Fictional Framing
T3 · Reasoning & Constraint Exploitation →Models maintain separate processing modes for creative generation and instruction execution, with safety classifiers trained to evaluate *intent* behind requests. Fictional framing exploits the mode-switching boundary: when a prompt signals "creative writing," the model shifts into a generation pathway where safety thresholds are structurally lower because training data legitimately contains harmful content within fiction (novels, screenplays, games). The specific vulnerability is that the model's content policy classifier evaluates the *framing* rather than the *payload* — a request for synthesis instructions refused at 99%+ when direct may succeed at 40–80% when embedded in a screenplay scene because the classifier treats fictional context as intent-negating.

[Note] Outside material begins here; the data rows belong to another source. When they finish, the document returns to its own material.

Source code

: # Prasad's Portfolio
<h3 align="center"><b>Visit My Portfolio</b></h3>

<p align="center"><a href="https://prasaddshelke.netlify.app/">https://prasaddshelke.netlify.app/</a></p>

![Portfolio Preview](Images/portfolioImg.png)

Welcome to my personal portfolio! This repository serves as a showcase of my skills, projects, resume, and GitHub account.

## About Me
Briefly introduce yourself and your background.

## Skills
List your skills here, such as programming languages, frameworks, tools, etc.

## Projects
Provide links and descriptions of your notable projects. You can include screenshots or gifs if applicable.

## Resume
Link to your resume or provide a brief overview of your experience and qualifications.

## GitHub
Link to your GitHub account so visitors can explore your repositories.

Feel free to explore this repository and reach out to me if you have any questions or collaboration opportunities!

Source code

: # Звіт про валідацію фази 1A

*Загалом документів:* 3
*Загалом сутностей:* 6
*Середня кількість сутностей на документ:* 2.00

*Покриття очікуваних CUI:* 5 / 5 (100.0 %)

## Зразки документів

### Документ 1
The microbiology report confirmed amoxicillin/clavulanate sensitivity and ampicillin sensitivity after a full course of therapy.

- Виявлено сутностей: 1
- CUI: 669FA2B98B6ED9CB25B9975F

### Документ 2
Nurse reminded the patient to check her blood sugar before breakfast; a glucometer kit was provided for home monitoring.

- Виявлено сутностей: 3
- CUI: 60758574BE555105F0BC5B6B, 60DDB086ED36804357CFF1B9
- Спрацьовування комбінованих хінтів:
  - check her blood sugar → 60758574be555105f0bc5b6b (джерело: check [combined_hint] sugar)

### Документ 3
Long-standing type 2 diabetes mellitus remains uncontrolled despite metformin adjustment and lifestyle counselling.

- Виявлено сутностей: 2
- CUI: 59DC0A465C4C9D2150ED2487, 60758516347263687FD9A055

- Monitor for creative-writing framing keywords (novel, screenplay, fiction, story, game, D&D, character) co-occurring with harm-category content in the same request
- Classifier-level: train a secondary classifier that evaluates payload harm *independent* of framing context — strip narrative framing and re-evaluate the core request
- Log signal: requests that combine fiction markers with technical specificity markers (step by step, exact, accurate, realistic, specific components)
- No existing YARA/Sigma rules for T3 in signatures/
Successful fictional framing establishes a persistent narrative context that enables T3-AT-014 (Incremental Boundary Pushing) within the fiction — subsequent requests for "more detail" or "technical accuracy" in the established story inherit the lowered safety threshold. Also chains into T4 (Multi-Turn Manipulation) where the fiction anchors a multi-turn escalation.